▶ Rendered images with source text
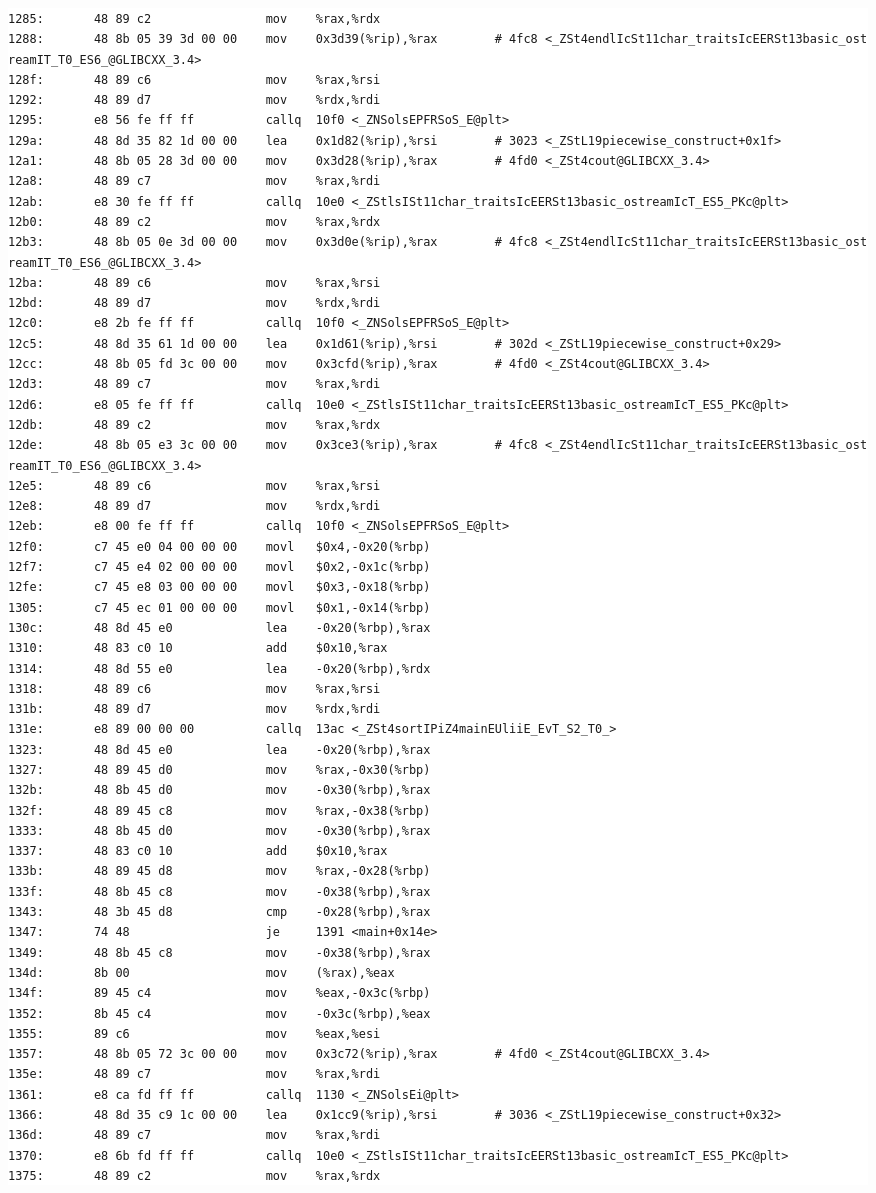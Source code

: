     1285:       48 89 c2                mov    %rax,%rdx
    1288:       48 8b 05 39 3d 00 00    mov    0x3d39(%rip),%rax        # 4fc8 <_ZSt4endlIcSt11char_traitsIcEERSt13basic_ostreamIT_T0_ES6_@GLIBCXX_3.4>
    128f:       48 89 c6                mov    %rax,%rsi
    1292:       48 89 d7                mov    %rdx,%rdi
    1295:       e8 56 fe ff ff          callq  10f0 <_ZNSolsEPFRSoS_E@plt>
    129a:       48 8d 35 82 1d 00 00    lea    0x1d82(%rip),%rsi        # 3023 <_ZStL19piecewise_construct+0x1f>
    12a1:       48 8b 05 28 3d 00 00    mov    0x3d28(%rip),%rax        # 4fd0 <_ZSt4cout@GLIBCXX_3.4>
    12a8:       48 89 c7                mov    %rax,%rdi
    12ab:       e8 30 fe ff ff          callq  10e0 <_ZStlsISt11char_traitsIcEERSt13basic_ostreamIcT_ES5_PKc@plt>
    12b0:       48 89 c2                mov    %rax,%rdx
    12b3:       48 8b 05 0e 3d 00 00    mov    0x3d0e(%rip),%rax        # 4fc8 <_ZSt4endlIcSt11char_traitsIcEERSt13basic_ostreamIT_T0_ES6_@GLIBCXX_3.4>
    12ba:       48 89 c6                mov    %rax,%rsi
    12bd:       48 89 d7                mov    %rdx,%rdi
    12c0:       e8 2b fe ff ff          callq  10f0 <_ZNSolsEPFRSoS_E@plt>
    12c5:       48 8d 35 61 1d 00 00    lea    0x1d61(%rip),%rsi        # 302d <_ZStL19piecewise_construct+0x29>
    12cc:       48 8b 05 fd 3c 00 00    mov    0x3cfd(%rip),%rax        # 4fd0 <_ZSt4cout@GLIBCXX_3.4>
    12d3:       48 89 c7                mov    %rax,%rdi
    12d6:       e8 05 fe ff ff          callq  10e0 <_ZStlsISt11char_traitsIcEERSt13basic_ostreamIcT_ES5_PKc@plt>
    12db:       48 89 c2                mov    %rax,%rdx
    12de:       48 8b 05 e3 3c 00 00    mov    0x3ce3(%rip),%rax        # 4fc8 <_ZSt4endlIcSt11char_traitsIcEERSt13basic_ostreamIT_T0_ES6_@GLIBCXX_3.4>
    12e5:       48 89 c6                mov    %rax,%rsi
    12e8:       48 89 d7                mov    %rdx,%rdi
    12eb:       e8 00 fe ff ff          callq  10f0 <_ZNSolsEPFRSoS_E@plt>
    12f0:       c7 45 e0 04 00 00 00    movl   $0x4,-0x20(%rbp)
    12f7:       c7 45 e4 02 00 00 00    movl   $0x2,-0x1c(%rbp)
    12fe:       c7 45 e8 03 00 00 00    movl   $0x3,-0x18(%rbp)
    1305:       c7 45 ec 01 00 00 00    movl   $0x1,-0x14(%rbp)
    130c:       48 8d 45 e0             lea    -0x20(%rbp),%rax
    1310:       48 83 c0 10             add    $0x10,%rax
    1314:       48 8d 55 e0             lea    -0x20(%rbp),%rdx
    1318:       48 89 c6                mov    %rax,%rsi
    131b:       48 89 d7                mov    %rdx,%rdi
    131e:       e8 89 00 00 00          callq  13ac <_ZSt4sortIPiZ4mainEUliiE_EvT_S2_T0_>
    1323:       48 8d 45 e0             lea    -0x20(%rbp),%rax
    1327:       48 89 45 d0             mov    %rax,-0x30(%rbp)
    132b:       48 8b 45 d0             mov    -0x30(%rbp),%rax
    132f:       48 89 45 c8             mov    %rax,-0x38(%rbp)
    1333:       48 8b 45 d0             mov    -0x30(%rbp),%rax
    1337:       48 83 c0 10             add    $0x10,%rax
    133b:       48 89 45 d8             mov    %rax,-0x28(%rbp)
    133f:       48 8b 45 c8             mov    -0x38(%rbp),%rax
    1343:       48 3b 45 d8             cmp    -0x28(%rbp),%rax
    1347:       74 48                   je     1391 <main+0x14e>
    1349:       48 8b 45 c8             mov    -0x38(%rbp),%rax
    134d:       8b 00                   mov    (%rax),%eax
    134f:       89 45 c4                mov    %eax,-0x3c(%rbp)
    1352:       8b 45 c4                mov    -0x3c(%rbp),%eax
    1355:       89 c6                   mov    %eax,%esi
    1357:       48 8b 05 72 3c 00 00    mov    0x3c72(%rip),%rax        # 4fd0 <_ZSt4cout@GLIBCXX_3.4>
    135e:       48 89 c7                mov    %rax,%rdi
    1361:       e8 ca fd ff ff          callq  1130 <_ZNSolsEi@plt>
    1366:       48 8d 35 c9 1c 00 00    lea    0x1cc9(%rip),%rsi        # 3036 <_ZStL19piecewise_construct+0x32>
    136d:       48 89 c7                mov    %rax,%rdi
    1370:       e8 6b fd ff ff          callq  10e0 <_ZStlsISt11char_traitsIcEERSt13basic_ostreamIcT_ES5_PKc@plt>
    1375:       48 89 c2                mov    %rax,%rdx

▶ YOUR ASSIGNMENT
The entries above hold the needed span. Transcribe exactly the lines from the one with "48 8b 05 28" to the one with "# 302d <_ZStL19piecewise_construct+0x29>", both included.

▶ TASK SOLUTION
    12a1:       48 8b 05 28 3d 00 00    mov    0x3d28(%rip),%rax        # 4fd0 <_ZSt4cout@GLIBCXX_3.4>
    12a8:       48 89 c7                mov    %rax,%rdi
    12ab:       e8 30 fe ff ff          callq  10e0 <_ZStlsISt11char_traitsIcEERSt13basic_ostreamIcT_ES5_PKc@plt>
    12b0:       48 89 c2                mov    %rax,%rdx
    12b3:       48 8b 05 0e 3d 00 00    mov    0x3d0e(%rip),%rax        # 4fc8 <_ZSt4endlIcSt11char_traitsIcEERSt13basic_ostreamIT_T0_ES6_@GLIBCXX_3.4>
    12ba:       48 89 c6                mov    %rax,%rsi
    12bd:       48 89 d7                mov    %rdx,%rdi
    12c0:       e8 2b fe ff ff          callq  10f0 <_ZNSolsEPFRSoS_E@plt>
    12c5:       48 8d 35 61 1d 00 00    lea    0x1d61(%rip),%rsi        # 302d <_ZStL19piecewise_construct+0x29>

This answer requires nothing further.